Tues Top Ten: Best Best Supporting Actress Winners

"I Simply Cannot Do Alone" might well be the theme song all lead actors should sing to their stellar supporting castI felt a list coming on so I didn't fight it. Neither did I fight the order as I slotted them in, though you know how this goes if you've ever made such insane list. The order might change with a moodswing and it would definitely change (perhaps drastically) if I had an opportunity to rewatch all these pictures back to back. 

Ten Most Deserving Best Supporting Actress Oscar Wins

Runners up: I'm crazy about Patty Duke in The Miracle Worker and Tatum O'Neal in Paper Moon but they're both unarguably leading roles so I'm not voting for them. My apologies in no particular order to Ruth Gordon, Wendy Hiller, Catherine Zeta-Jones and, oh, dozens of people. Never mind. Moving on! (The one winning performance I'm most frustrated to have not yet laid eyes on is Gloria Grahame's in The Bad and the Beautiful (given the hosannas I read about it... even right here.)  

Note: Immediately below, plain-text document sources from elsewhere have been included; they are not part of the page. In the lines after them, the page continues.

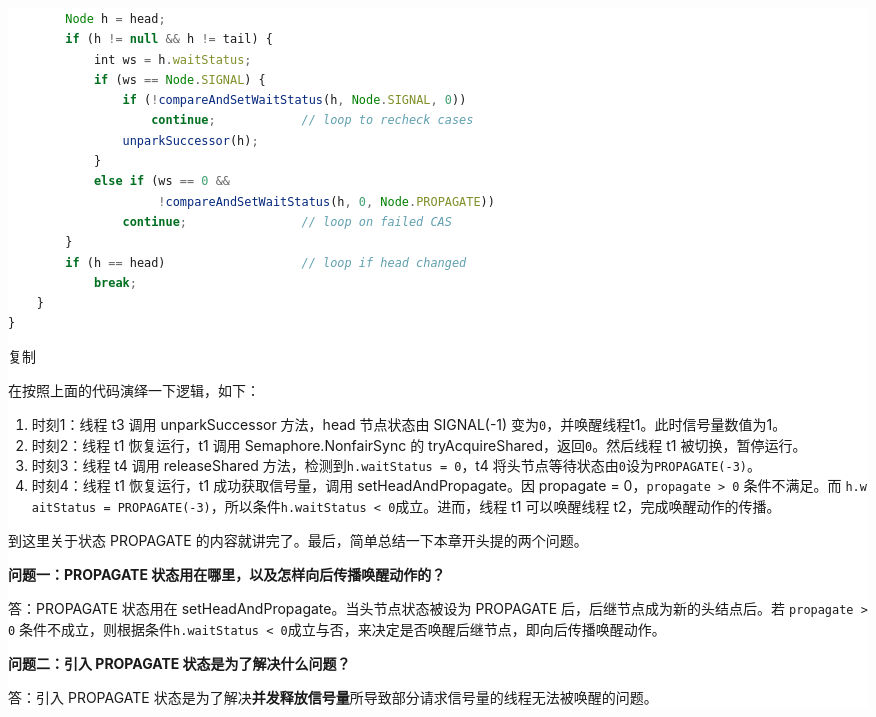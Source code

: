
 ```js
        Node h = head;
        if (h != null && h != tail) {
            int ws = h.waitStatus;
            if (ws == Node.SIGNAL) {
                if (!compareAndSetWaitStatus(h, Node.SIGNAL, 0))
                    continue;            // loop to recheck cases
                unparkSuccessor(h);
            }
            else if (ws == 0 &&
                     !compareAndSetWaitStatus(h, 0, Node.PROPAGATE))
                continue;                // loop on failed CAS
        }
        if (h == head)                   // loop if head changed
            break;
    }
}
```

复制

在按照上面的代码演绎一下逻辑，如下：

1. 时刻1：线程 t3 调用 unparkSuccessor 方法，head 节点状态由 SIGNAL(-1) 变为`0`，并唤醒线程t1。此时信号量数值为1。
2. 时刻2：线程 t1 恢复运行，t1 调用 Semaphore.NonfairSync 的 tryAcquireShared，返回`0`。然后线程 t1 被切换，暂停运行。
3. 时刻3：线程 t4 调用 releaseShared 方法，检测到`h.waitStatus = 0`，t4 将头节点等待状态由`0`设为`PROPAGATE(-3)`。
4. 时刻4：线程 t1 恢复运行，t1 成功获取信号量，调用 setHeadAndPropagate。因 propagate = 0，`propagate > 0` 条件不满足。而 `h.waitStatus = PROPAGATE(-3)`，所以条件`h.waitStatus < 0`成立。进而，线程 t1 可以唤醒线程 t2，完成唤醒动作的传播。

到这里关于状态 PROPAGATE 的内容就讲完了。最后，简单总结一下本章开头提的两个问题。

**问题一：PROPAGATE 状态用在哪里，以及怎样向后传播唤醒动作的？**

答：PROPAGATE 状态用在 setHeadAndPropagate。当头节点状态被设为 PROPAGATE 后，后继节点成为新的头结点后。若 `propagate > 0` 条件不成立，则根据条件`h.waitStatus < 0`成立与否，来决定是否唤醒后继节点，即向后传播唤醒动作。

**问题二：引入 PROPAGATE 状态是为了解决什么问题？**

答：引入 PROPAGATE 状态是为了解决**并发释放信号量**所导致部分请求信号量的线程无法被唤醒的问题。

10 I want to offer the tenth spot to either Mercedes Reuhl in The Fisher King (1991) or Dorothy Malone in Written on the Wind (1956) though I haven't seen either performance in aeons. Both are sometimes regarded --even by me -- as performances that are so over the top they're buzzing about King Kong's head like tiny airplanes. But given that the films they're in are as colorful and eccentric as the Empire State Building is tall, they're truly excellent and memorable contributions to their movies if you ask me. 

She's got poise. The way she holds her head at just the right angle. That takes training. That takes years of training. I see what Willy sees. Willy's got big ideas, Jack."
-in All The King's Men 

09 Mercedes McCambridge, All the King's Men (1949)
She slices right through the thick air of political grandstanding. Modern and mercurial, I sometimes like to imagine McCambridge dropped right into today's pictures. Imagine her starch and steel freed up by looser contemporary mores. She'd be even better about complicating her movies. 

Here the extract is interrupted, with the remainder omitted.